Assignment
From the listing below, copy each line that holds "subsection".

Excerpted data
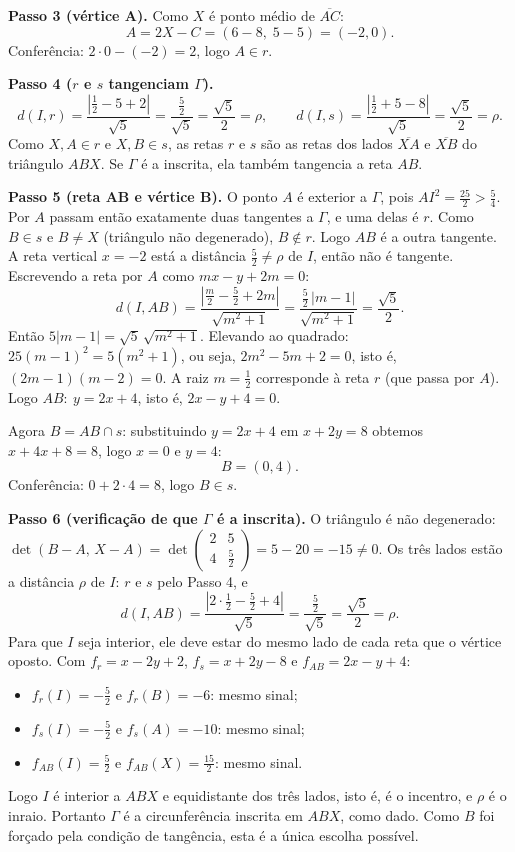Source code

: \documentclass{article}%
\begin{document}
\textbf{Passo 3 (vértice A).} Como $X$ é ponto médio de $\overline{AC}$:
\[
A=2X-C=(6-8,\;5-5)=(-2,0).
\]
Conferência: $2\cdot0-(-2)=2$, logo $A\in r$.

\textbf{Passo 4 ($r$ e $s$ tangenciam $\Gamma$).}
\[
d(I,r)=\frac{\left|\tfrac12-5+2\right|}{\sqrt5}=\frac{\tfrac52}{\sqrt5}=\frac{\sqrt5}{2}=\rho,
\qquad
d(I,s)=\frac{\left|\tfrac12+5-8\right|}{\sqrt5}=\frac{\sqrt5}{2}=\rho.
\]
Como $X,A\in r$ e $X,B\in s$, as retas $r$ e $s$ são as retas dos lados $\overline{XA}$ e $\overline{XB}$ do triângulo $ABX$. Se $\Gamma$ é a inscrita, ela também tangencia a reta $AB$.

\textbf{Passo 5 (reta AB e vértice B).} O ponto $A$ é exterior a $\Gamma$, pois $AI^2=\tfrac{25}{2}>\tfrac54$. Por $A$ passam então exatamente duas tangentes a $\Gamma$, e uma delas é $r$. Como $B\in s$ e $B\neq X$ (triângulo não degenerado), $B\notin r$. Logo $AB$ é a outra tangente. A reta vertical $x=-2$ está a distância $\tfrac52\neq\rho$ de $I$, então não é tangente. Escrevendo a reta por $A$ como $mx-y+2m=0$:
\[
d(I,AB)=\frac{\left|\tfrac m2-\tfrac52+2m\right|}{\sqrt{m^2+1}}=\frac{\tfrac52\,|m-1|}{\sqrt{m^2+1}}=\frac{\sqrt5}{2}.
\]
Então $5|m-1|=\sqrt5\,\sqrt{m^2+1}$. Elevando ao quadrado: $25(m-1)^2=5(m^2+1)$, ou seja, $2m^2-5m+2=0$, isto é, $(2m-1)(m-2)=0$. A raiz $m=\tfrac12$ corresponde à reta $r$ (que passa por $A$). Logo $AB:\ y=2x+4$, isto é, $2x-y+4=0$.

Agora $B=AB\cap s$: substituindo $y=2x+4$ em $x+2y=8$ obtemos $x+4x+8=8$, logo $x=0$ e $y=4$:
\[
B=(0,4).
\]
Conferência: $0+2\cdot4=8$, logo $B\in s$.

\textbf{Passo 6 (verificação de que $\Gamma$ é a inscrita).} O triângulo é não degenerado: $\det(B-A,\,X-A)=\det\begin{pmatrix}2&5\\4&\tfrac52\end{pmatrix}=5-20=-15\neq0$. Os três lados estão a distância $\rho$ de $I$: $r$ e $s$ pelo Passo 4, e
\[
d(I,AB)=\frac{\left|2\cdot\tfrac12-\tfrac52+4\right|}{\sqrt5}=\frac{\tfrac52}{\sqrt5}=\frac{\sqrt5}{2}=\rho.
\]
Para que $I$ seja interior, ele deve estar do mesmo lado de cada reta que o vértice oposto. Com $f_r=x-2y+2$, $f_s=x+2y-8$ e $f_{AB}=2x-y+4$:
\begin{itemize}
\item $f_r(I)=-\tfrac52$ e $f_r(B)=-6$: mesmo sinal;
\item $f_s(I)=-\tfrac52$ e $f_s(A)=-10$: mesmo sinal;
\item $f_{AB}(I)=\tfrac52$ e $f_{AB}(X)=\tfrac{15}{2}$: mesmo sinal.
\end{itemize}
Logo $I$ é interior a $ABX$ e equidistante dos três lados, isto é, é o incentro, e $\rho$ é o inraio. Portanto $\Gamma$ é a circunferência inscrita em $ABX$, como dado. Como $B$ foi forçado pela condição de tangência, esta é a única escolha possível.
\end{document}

--

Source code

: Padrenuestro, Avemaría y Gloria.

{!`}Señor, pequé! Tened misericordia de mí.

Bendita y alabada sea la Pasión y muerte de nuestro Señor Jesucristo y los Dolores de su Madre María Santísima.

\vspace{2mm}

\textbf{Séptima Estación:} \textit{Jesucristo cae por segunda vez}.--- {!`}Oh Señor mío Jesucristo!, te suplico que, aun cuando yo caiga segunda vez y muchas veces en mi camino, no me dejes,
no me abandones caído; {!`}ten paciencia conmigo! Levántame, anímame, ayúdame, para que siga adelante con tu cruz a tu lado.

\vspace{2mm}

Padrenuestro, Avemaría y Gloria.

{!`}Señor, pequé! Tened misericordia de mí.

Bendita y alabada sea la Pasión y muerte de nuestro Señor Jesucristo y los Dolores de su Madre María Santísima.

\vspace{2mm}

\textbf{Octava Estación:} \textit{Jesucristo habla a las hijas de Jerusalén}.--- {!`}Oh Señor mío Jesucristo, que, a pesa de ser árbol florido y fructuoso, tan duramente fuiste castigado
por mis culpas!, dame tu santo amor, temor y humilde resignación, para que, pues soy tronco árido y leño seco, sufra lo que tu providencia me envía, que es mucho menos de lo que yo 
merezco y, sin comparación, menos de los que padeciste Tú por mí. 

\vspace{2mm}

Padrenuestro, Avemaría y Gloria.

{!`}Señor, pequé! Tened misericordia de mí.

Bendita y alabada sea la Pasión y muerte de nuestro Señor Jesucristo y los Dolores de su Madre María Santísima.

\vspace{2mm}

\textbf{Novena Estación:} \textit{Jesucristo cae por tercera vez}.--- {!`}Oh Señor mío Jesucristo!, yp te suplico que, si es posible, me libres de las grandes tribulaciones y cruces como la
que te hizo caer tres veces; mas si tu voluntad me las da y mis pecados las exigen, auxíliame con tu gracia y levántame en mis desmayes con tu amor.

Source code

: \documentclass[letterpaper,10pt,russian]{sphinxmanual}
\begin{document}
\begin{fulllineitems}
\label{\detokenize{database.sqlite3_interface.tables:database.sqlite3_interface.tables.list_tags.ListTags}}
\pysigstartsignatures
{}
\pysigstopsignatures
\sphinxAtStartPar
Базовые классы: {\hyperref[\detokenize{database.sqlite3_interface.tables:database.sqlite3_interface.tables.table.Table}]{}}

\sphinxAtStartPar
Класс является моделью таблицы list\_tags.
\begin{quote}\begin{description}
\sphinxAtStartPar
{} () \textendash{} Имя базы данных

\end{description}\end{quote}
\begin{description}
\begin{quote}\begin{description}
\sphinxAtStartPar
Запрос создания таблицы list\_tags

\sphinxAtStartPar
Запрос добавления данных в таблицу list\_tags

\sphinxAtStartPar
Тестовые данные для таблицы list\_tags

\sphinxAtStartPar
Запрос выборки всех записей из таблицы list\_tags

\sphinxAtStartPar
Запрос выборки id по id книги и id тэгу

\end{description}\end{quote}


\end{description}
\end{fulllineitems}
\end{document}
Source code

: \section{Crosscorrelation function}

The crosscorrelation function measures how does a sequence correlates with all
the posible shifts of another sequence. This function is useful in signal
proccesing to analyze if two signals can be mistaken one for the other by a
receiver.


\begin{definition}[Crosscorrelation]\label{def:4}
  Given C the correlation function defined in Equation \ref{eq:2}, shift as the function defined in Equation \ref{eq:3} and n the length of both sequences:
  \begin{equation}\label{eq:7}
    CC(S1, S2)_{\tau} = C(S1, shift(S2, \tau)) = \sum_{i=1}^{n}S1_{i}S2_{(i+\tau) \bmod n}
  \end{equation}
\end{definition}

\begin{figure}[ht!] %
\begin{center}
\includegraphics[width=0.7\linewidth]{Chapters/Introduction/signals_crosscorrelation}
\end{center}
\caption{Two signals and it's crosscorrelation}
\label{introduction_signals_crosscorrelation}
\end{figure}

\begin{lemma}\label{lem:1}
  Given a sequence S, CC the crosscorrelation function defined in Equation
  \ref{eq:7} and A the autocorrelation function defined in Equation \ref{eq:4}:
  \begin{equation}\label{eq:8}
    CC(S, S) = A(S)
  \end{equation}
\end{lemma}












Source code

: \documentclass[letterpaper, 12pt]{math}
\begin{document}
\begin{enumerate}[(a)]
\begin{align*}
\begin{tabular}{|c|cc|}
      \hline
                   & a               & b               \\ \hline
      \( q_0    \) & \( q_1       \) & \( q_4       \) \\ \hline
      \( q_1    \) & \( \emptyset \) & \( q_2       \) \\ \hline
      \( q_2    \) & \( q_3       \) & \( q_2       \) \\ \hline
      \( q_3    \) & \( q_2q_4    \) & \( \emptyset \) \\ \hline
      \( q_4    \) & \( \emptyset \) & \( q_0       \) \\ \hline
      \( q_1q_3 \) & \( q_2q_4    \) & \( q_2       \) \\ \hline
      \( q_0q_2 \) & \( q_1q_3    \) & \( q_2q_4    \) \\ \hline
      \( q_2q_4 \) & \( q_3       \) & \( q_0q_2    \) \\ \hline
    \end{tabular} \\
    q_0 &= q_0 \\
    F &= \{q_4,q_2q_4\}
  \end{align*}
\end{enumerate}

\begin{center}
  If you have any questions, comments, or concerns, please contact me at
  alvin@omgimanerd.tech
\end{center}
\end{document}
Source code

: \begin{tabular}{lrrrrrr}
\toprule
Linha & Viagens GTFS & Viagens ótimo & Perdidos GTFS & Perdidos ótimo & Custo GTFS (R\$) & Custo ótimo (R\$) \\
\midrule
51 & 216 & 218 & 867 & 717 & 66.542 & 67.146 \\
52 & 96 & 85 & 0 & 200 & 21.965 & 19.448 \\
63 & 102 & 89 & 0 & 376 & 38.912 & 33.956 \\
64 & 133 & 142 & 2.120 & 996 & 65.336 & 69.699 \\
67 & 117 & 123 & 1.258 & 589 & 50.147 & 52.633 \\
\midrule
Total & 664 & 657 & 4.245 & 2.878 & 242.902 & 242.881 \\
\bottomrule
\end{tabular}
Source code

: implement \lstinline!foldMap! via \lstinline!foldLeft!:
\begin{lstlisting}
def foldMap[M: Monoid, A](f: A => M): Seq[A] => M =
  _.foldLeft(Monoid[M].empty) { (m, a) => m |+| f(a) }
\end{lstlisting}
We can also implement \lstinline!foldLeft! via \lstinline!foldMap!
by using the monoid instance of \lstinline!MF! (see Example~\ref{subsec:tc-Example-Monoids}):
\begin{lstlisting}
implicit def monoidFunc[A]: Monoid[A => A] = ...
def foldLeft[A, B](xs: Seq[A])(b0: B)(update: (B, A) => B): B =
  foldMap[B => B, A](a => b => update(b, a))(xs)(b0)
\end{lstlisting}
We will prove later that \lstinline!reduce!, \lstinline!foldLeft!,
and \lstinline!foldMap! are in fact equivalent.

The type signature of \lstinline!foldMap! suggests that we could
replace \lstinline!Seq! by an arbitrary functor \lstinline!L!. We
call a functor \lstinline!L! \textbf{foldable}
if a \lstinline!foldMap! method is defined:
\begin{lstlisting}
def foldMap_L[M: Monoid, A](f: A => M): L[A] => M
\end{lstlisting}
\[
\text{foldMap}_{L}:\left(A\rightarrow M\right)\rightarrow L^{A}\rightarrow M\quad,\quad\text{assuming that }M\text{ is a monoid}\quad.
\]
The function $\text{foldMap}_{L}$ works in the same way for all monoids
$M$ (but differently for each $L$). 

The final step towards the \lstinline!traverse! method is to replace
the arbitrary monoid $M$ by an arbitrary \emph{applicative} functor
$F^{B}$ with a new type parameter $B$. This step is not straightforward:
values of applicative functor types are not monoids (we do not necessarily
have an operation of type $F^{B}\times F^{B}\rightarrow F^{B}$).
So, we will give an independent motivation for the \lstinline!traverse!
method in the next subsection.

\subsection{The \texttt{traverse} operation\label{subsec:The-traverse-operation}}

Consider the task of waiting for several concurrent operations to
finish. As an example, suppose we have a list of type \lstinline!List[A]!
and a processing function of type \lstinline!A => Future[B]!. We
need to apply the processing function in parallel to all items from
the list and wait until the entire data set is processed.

Answer box
method in the next subsection.
\subsection{The \texttt{traverse} operation\label{subsec:The-traverse-operation}}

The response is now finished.